*What you need to do:* Look through the data below for the line with "whole project deployments" and the line with "## Docker Installation Instructions", then output those two and all lines in between, exactly as written.

Segment Start: The records

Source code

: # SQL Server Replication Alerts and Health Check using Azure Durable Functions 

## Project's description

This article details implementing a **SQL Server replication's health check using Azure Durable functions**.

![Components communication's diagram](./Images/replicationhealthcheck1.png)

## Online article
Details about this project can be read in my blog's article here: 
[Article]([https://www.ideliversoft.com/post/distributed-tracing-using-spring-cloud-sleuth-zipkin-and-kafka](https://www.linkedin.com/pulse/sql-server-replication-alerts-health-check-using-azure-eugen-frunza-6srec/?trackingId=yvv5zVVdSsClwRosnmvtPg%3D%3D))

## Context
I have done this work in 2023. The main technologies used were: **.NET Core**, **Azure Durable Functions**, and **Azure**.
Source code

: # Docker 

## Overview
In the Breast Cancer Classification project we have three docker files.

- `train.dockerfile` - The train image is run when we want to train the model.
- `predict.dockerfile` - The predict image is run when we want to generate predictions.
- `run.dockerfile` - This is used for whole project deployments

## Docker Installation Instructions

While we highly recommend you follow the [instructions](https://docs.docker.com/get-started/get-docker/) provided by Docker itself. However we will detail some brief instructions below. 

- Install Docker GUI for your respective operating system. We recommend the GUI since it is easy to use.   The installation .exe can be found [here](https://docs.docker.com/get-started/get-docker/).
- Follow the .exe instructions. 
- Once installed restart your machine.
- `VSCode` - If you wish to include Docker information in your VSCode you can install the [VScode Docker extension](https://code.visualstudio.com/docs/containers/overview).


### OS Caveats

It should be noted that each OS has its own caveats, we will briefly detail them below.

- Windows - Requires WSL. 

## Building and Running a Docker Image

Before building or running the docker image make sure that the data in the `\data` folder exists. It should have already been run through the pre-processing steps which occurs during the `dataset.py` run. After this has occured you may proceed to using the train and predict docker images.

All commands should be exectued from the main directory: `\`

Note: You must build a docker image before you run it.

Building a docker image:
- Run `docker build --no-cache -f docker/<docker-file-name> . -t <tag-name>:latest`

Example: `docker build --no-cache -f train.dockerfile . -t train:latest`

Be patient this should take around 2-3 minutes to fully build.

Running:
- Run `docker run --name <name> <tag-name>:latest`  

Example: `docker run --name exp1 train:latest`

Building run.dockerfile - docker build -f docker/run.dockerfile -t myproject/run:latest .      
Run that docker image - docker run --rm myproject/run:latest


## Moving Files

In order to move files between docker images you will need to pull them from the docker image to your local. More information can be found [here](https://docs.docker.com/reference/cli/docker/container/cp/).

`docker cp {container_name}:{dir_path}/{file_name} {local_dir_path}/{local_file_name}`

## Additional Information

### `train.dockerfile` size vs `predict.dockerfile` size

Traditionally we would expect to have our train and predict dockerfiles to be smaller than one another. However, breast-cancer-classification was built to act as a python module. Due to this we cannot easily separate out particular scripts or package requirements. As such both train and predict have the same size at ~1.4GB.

Segment End: The records

*The completed task:*
- `run.dockerfile` - This is used for whole project deployments

## Docker Installation Instructions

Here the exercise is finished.